Kommen und Gehen bei Rembrandt

Rembrandt, Ecce Homo, 1655, Kaltnadelradierung, Zustand V/VIII, ca. 35.5 × 45.5 cm, Graphische Sammlung ETH Zürich

Gemeinsam mit dem Verbrecher Barabbas steht der gefolterte Christus mit gefesselten Händen auf einer Tribüne vor der Menge. Ihr überlässt der römische Statthalter Pontius Pilatus die Entscheidung, wer von beiden frei gelassen werden soll. Ganz links ist ein Diener mit Wasserkrug und jener Schüssel zu sehen, in der sich Pilatus seine Hände in Unschuld waschen wird.

Die Kaltnadeltechnik

1655 schuf Rembrandt diese reine Kaltnadelarbeit mit dem Ecce-homo-Motiv. Von allen Tiefdrucktechniken ist die Kaltnadel die spontanste, denn sie erlaubt es ohne umständliche Vorbereitungen die Platte direkt zu bearbeiten. Die spitze Nadel wird dabei wie ein Bleistift geführt.  Genau diese Möglichkeit zum spontanen und temperamentvollen Arbeiten war es, die Rembrandt an dieser Technik immer wieder reizte. In wenigen gebrochenen Linien sind die Figuren angegeben, durchlaufende Konturen werden vermieden. Es ist eine deutlich am Duktus der Zeichnung orientierte Linienführung.

 

Rembrandt, Ecce Homo,1655, Kaltnadelradierung, Zustand VIII/VIII, ca. 35.4 × 45.3 cm, Graphische Sammlung ETH Zürich

Etappen der Bildfindung

Rembrandt ist dafür bekannt, seine Werke immer und immer wieder zu verändern und zu überarbeiten. Während wir bei seinen Ölgemälden naturgemäss immer nur die letzte Variante sehen, können wir ihm bei seinem druckgraphischen Oeuvre regelrecht über die Schulter schauen und die einzelnen Etappen der Bildfindung wie in einem Daumenkino verfolgen.

Denn bevor Rembrandt die Platte weiterbearbeitete, hat er immer wieder Abdrucke gemacht.
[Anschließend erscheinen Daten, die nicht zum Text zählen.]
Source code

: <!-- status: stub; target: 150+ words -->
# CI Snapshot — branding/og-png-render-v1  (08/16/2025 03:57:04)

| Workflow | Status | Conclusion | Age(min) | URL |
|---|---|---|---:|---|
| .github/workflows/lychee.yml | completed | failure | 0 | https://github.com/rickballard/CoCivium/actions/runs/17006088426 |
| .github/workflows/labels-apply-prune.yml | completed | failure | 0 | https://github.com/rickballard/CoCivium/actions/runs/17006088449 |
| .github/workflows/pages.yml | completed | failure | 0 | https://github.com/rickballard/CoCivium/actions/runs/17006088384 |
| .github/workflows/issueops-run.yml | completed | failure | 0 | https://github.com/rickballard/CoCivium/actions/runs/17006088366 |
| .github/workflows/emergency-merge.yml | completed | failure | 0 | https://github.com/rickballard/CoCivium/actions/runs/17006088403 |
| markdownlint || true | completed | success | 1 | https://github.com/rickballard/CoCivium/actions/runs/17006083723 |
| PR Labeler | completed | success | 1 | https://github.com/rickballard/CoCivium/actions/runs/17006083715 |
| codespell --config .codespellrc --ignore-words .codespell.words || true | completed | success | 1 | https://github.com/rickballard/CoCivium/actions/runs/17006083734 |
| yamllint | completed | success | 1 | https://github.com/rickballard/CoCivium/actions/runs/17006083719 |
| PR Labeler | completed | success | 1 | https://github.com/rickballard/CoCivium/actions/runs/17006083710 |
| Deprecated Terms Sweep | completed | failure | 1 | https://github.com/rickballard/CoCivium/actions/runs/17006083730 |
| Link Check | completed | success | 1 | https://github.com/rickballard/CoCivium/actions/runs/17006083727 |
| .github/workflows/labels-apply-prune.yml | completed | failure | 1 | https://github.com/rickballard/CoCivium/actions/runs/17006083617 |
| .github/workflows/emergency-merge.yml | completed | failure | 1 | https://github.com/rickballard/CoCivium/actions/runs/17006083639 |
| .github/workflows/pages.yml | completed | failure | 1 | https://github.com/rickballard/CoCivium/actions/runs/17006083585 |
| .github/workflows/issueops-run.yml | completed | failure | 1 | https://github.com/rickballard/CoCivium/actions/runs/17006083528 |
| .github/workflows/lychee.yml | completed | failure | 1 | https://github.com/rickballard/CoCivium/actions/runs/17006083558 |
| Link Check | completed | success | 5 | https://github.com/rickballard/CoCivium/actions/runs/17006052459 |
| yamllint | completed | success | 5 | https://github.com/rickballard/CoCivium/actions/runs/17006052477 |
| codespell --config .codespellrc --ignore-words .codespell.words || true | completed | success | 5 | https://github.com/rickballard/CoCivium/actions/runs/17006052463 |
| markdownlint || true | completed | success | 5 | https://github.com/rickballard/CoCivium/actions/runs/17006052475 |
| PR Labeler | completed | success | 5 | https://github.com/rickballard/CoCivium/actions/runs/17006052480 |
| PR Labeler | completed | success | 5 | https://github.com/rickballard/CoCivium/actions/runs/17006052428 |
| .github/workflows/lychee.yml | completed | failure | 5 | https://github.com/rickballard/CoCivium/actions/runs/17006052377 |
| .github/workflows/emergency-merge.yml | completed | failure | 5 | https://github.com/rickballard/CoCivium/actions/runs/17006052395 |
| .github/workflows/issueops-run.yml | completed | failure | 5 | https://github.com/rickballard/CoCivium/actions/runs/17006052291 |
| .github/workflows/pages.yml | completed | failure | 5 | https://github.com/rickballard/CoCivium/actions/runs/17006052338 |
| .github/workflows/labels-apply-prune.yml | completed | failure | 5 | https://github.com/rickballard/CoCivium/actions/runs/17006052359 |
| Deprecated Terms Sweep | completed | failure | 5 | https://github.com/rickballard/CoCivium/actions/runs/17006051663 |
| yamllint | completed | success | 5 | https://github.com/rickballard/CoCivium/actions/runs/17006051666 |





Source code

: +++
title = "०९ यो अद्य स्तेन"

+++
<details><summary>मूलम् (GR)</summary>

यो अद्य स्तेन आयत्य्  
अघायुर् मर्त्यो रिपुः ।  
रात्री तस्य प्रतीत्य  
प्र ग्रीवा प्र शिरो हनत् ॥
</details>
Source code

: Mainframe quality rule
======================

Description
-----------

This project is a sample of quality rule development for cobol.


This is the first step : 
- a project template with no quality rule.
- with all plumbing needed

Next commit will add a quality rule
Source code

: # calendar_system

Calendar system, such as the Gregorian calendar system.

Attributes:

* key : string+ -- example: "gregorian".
Diese dienten einerseits für ihn selbst als Probedrucke, um einen Überblick über die noch zu leistende Arbeit auf der unfertigen Platte zu erhalten und um ggf. noch Korrekturen vorzunehmen. Andererseits wissen wir, dass Rembrandt von den verschiedenen Zuständen häufig mehr als nur einen Abzug gemacht hat, was als Kontrolle für ihn selbst gereicht hätte. Rembrandts Blätter waren schon zu seinen Lebzeiten äusserst begehrt unter Sammlern, die vor allem seltene Zustände teuer bezahlten und deren erklärtes Ziel es war stets alle Zustände eines Blattes zu besitzen. Rembrandt hat das früh erkannt und für sich finanziell gewinnbringend einzusetzen gewusst. Es gibt keinen zweiten Künstler in der Geschichte der Druckgraphik, der derart viele Plattenüberarbeitungen vornahm und durch Abdrucke dokumentierte.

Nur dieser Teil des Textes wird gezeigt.